ENTRIES SHOWN
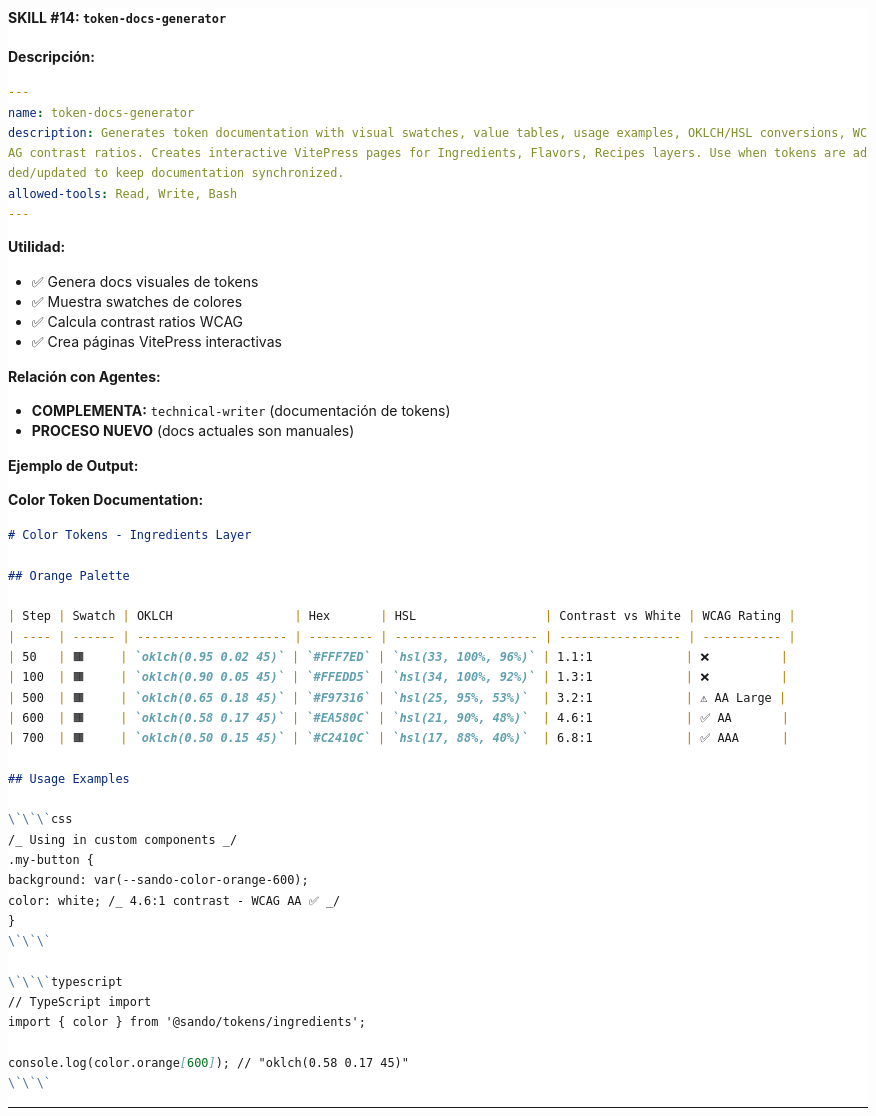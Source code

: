 #### SKILL #14: `token-docs-generator`

**Descripción:**

```yaml
---
name: token-docs-generator
description: Generates token documentation with visual swatches, value tables, usage examples, OKLCH/HSL conversions, WCAG contrast ratios. Creates interactive VitePress pages for Ingredients, Flavors, Recipes layers. Use when tokens are added/updated to keep documentation synchronized.
allowed-tools: Read, Write, Bash
---
```

**Utilidad:**

- ✅ Genera docs visuales de tokens
- ✅ Muestra swatches de colores
- ✅ Calcula contrast ratios WCAG
- ✅ Crea páginas VitePress interactivas

**Relación con Agentes:**

- **COMPLEMENTA:** `technical-writer` (documentación de tokens)
- **PROCESO NUEVO** (docs actuales son manuales)

**Ejemplo de Output:**

**Color Token Documentation:**

```markdown
# Color Tokens - Ingredients Layer

## Orange Palette

| Step | Swatch | OKLCH                 | Hex       | HSL                  | Contrast vs White | WCAG Rating |
| ---- | ------ | --------------------- | --------- | -------------------- | ----------------- | ----------- |
| 50   | 🟧     | `oklch(0.95 0.02 45)` | `#FFF7ED` | `hsl(33, 100%, 96%)` | 1.1:1             | ❌          |
| 100  | 🟧     | `oklch(0.90 0.05 45)` | `#FFEDD5` | `hsl(34, 100%, 92%)` | 1.3:1             | ❌          |
| 500  | 🟧     | `oklch(0.65 0.18 45)` | `#F97316` | `hsl(25, 95%, 53%)`  | 3.2:1             | ⚠️ AA Large |
| 600  | 🟧     | `oklch(0.58 0.17 45)` | `#EA580C` | `hsl(21, 90%, 48%)`  | 4.6:1             | ✅ AA       |
| 700  | 🟧     | `oklch(0.50 0.15 45)` | `#C2410C` | `hsl(17, 88%, 40%)`  | 6.8:1             | ✅ AAA      |

## Usage Examples

\`\`\`css
/_ Using in custom components _/
.my-button {
background: var(--sando-color-orange-600);
color: white; /_ 4.6:1 contrast - WCAG AA ✅ _/
}
\`\`\`

\`\`\`typescript
// TypeScript import
import { color } from '@sando/tokens/ingredients';

console.log(color.orange[600]); // "oklch(0.58 0.17 45)"
\`\`\`
```

---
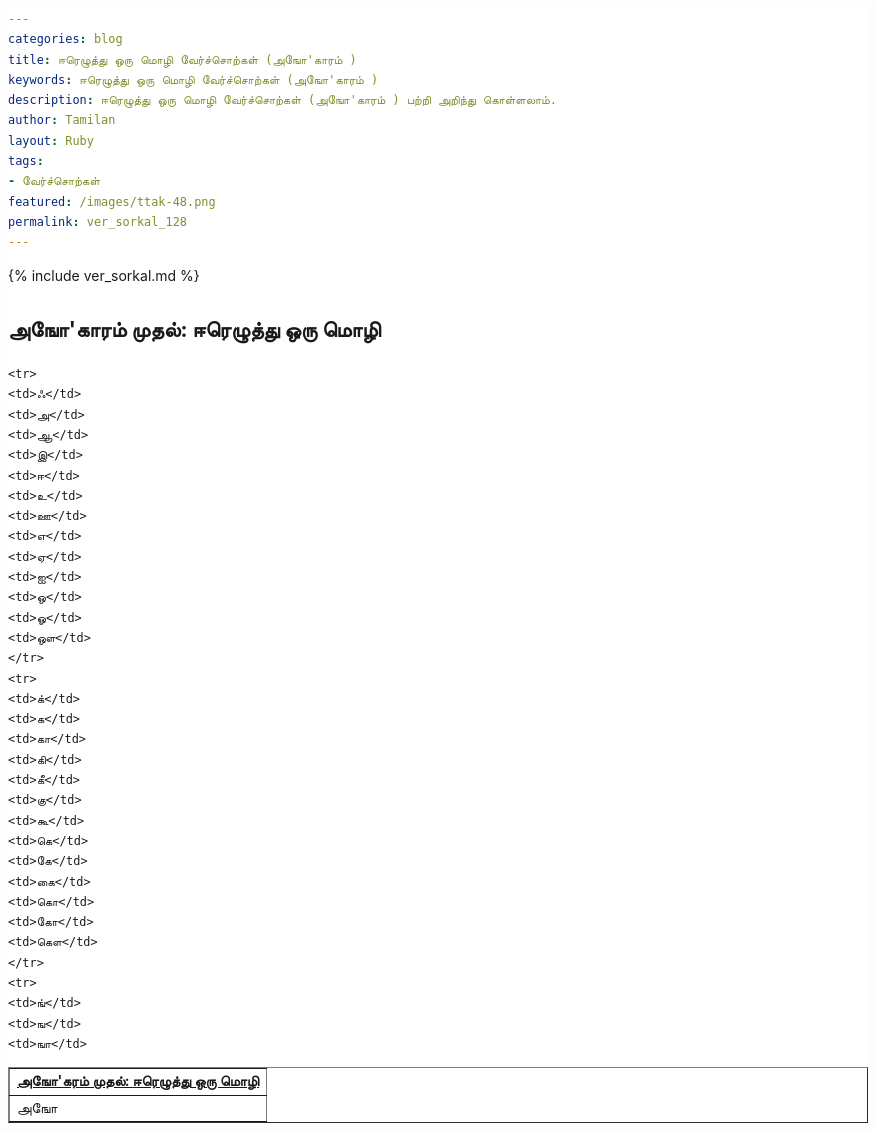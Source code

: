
 ```yaml
---  
categories: blog  
title: ஈரெழுத்து ஒரு மொழி வேர்ச்சொற்கள் (அஙோ'காரம் )
keywords: ஈரெழுத்து ஒரு மொழி வேர்ச்சொற்கள் (அஙோ'காரம் )
description: ஈரெழுத்து ஒரு மொழி வேர்ச்சொற்கள் (அஙோ'காரம் ) பற்றி அறிந்து கொள்ளலாம்.  
author: Tamilan  
layout: Ruby  
tags:  
- வேர்ச்சொற்கள்  
featured: /images/ttak-48.png  
permalink: ver_sorkal_128
---  
```


{% include ver_sorkal.md %}

## அஙோ'காரம் முதல்: ஈரெழுத்து ஒரு மொழி

<table border="1" cellpadding="0" cellspacing="0">
<tbody>
<tr>
<td colspan="13" rowspan="1" align="center" valign="top"><u><b>அஙோ'கரம்
முதல்: </b></u><u><b>ஈரெழுத்து ஒரு மொழி</b></u><br>
</td>
</tr>
<tr>
<td colspan="13" rowspan="1">அஙோ</td>
</tr>

    <tr>
    <td>ஃ</td>
    <td>அ</td>
    <td>ஆ</td>
    <td>இ</td>
    <td>ஈ</td>
    <td>உ</td>
    <td>ஊ</td>
    <td>எ</td>
    <td>ஏ</td>
    <td>ஐ</td>
    <td>ஒ</td>
    <td>ஓ</td>
    <td>ஔ</td>
    </tr>
    <tr>
    <td>க்</td>
    <td>க</td>
    <td>கா</td>
    <td>கி</td>
    <td>கீ</td>
    <td>கு</td>
    <td>கூ</td>
    <td>கெ</td>
    <td>கே</td>
    <td>கை</td>
    <td>கொ</td>
    <td>கோ</td>
    <td>கௌ</td>
    </tr>
    <tr>
    <td>ங்</td>
    <td>ங</td>
    <td>ஙா</td>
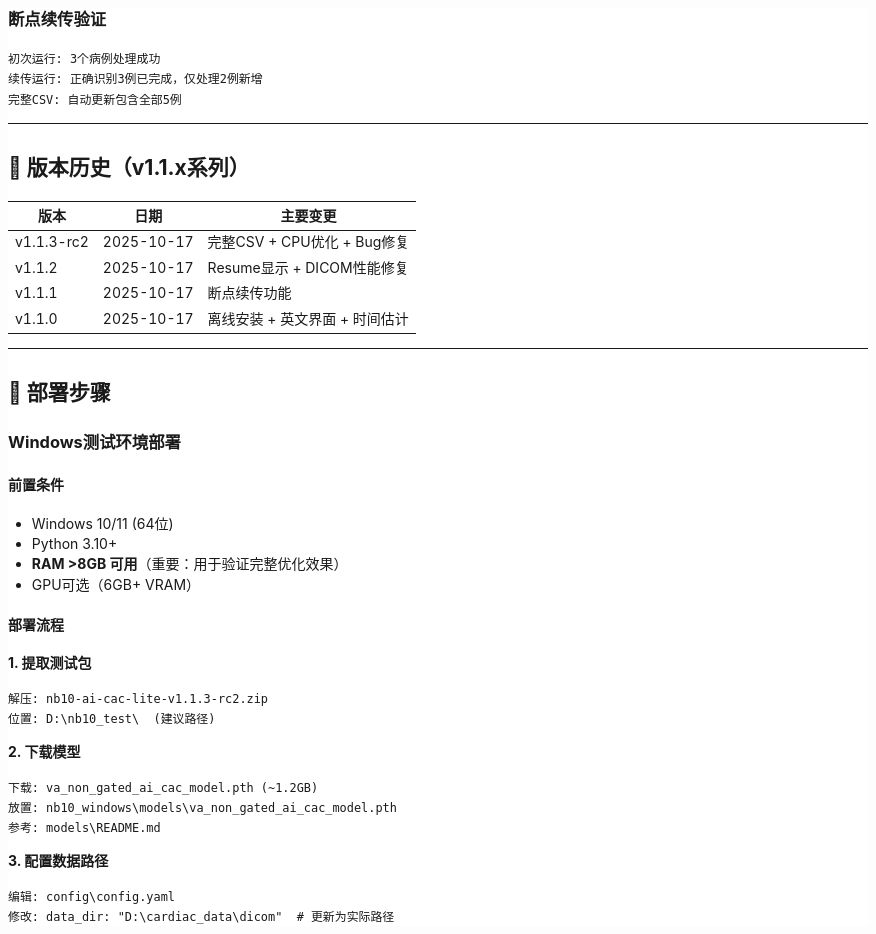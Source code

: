 ### 断点续传验证
```
初次运行: 3个病例处理成功
续传运行: 正确识别3例已完成，仅处理2例新增
完整CSV: 自动更新包含全部5例
```

---

## 📝 版本历史（v1.1.x系列）

| 版本 | 日期 | 主要变更 |
|------|------|---------|
| v1.1.3-rc2 | 2025-10-17 | 完整CSV + CPU优化 + Bug修复 |
| v1.1.2 | 2025-10-17 | Resume显示 + DICOM性能修复 |
| v1.1.1 | 2025-10-17 | 断点续传功能 |
| v1.1.0 | 2025-10-17 | 离线安装 + 英文界面 + 时间估计 |

---

## 🚀 部署步骤

### Windows测试环境部署

#### 前置条件
- Windows 10/11 (64位)
- Python 3.10+
- **RAM >8GB 可用**（重要：用于验证完整优化效果）
- GPU可选（6GB+ VRAM）

#### 部署流程

**1. 提取测试包**
```
解压: nb10-ai-cac-lite-v1.1.3-rc2.zip
位置: D:\nb10_test\  (建议路径)
```

**2. 下载模型**
```
下载: va_non_gated_ai_cac_model.pth (~1.2GB)
放置: nb10_windows\models\va_non_gated_ai_cac_model.pth
参考: models\README.md
```

**3. 配置数据路径**
```
编辑: config\config.yaml
修改: data_dir: "D:\cardiac_data\dicom"  # 更新为实际路径
```
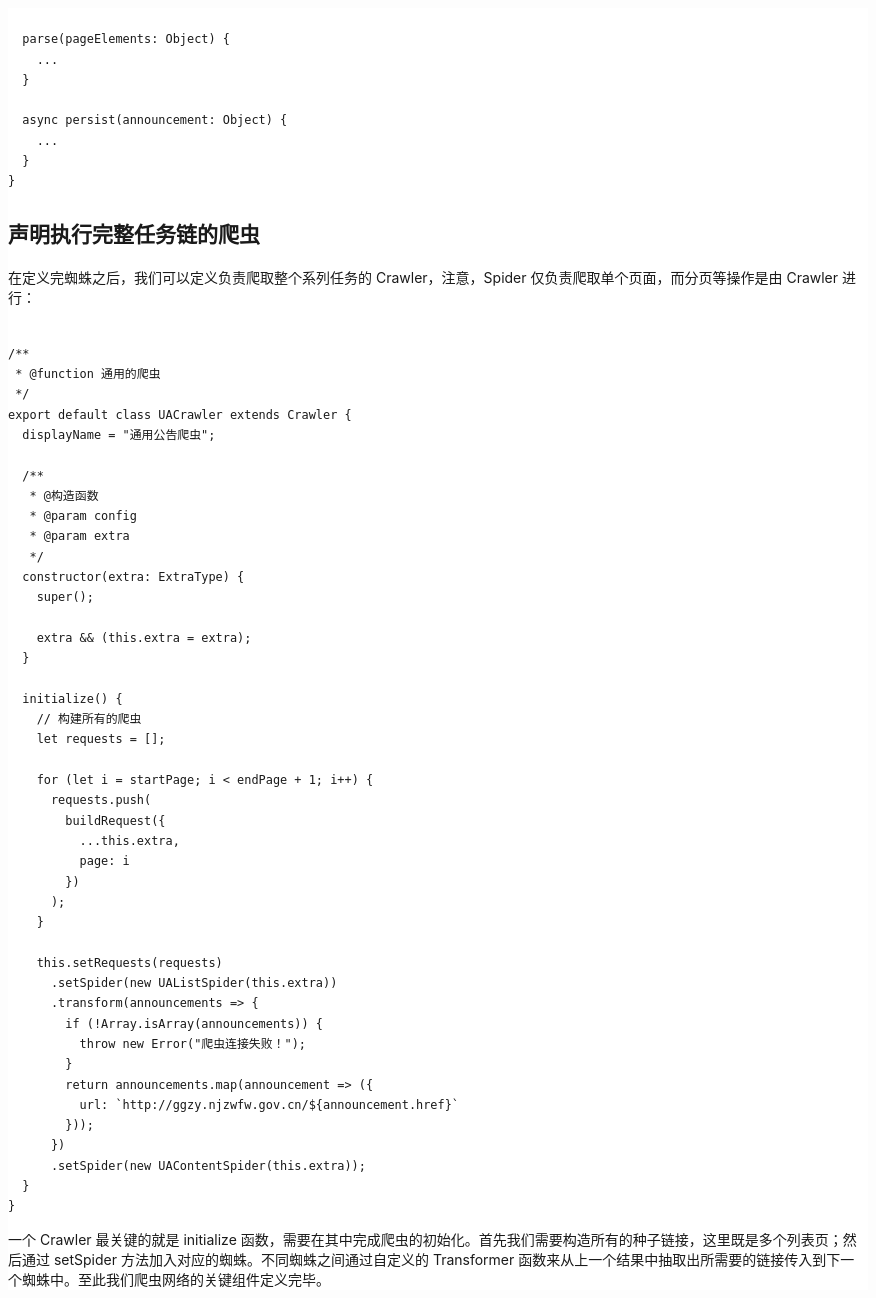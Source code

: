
 ```

  parse(pageElements: Object) {
    ...
  }

  async persist(announcement: Object) {
    ...
  }
}
```

## 声明执行完整任务链的爬虫


在定义完蜘蛛之后，我们可以定义负责爬取整个系列任务的 Crawler，注意，Spider 仅负责爬取单个页面，而分页等操作是由 Crawler 进行：
```

/**
 * @function 通用的爬虫
 */
export default class UACrawler extends Crawler {
  displayName = "通用公告爬虫";

  /**
   * @构造函数
   * @param config
   * @param extra
   */
  constructor(extra: ExtraType) {
    super();

    extra && (this.extra = extra);
  }

  initialize() {
    // 构建所有的爬虫
    let requests = [];

    for (let i = startPage; i < endPage + 1; i++) {
      requests.push(
        buildRequest({
          ...this.extra,
          page: i
        })
      );
    }

    this.setRequests(requests)
      .setSpider(new UAListSpider(this.extra))
      .transform(announcements => {
        if (!Array.isArray(announcements)) {
          throw new Error("爬虫连接失败！");
        }
        return announcements.map(announcement => ({
          url: `http://ggzy.njzwfw.gov.cn/${announcement.href}`
        }));
      })
      .setSpider(new UAContentSpider(this.extra));
  }
}

```
一个 Crawler 最关键的就是 initialize 函数，需要在其中完成爬虫的初始化。首先我们需要构造所有的种子链接，这里既是多个列表页；然后通过 setSpider 方法加入对应的蜘蛛。不同蜘蛛之间通过自定义的 Transformer 函数来从上一个结果中抽取出所需要的链接传入到下一个蜘蛛中。至此我们爬虫网络的关键组件定义完毕。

TASK REQUIREMENTS
Starting from the records above, filter out all lines except those containing the word "generator".

SOLUTION
: #### SKILL #14: `token-docs-generator`
name: token-docs-generator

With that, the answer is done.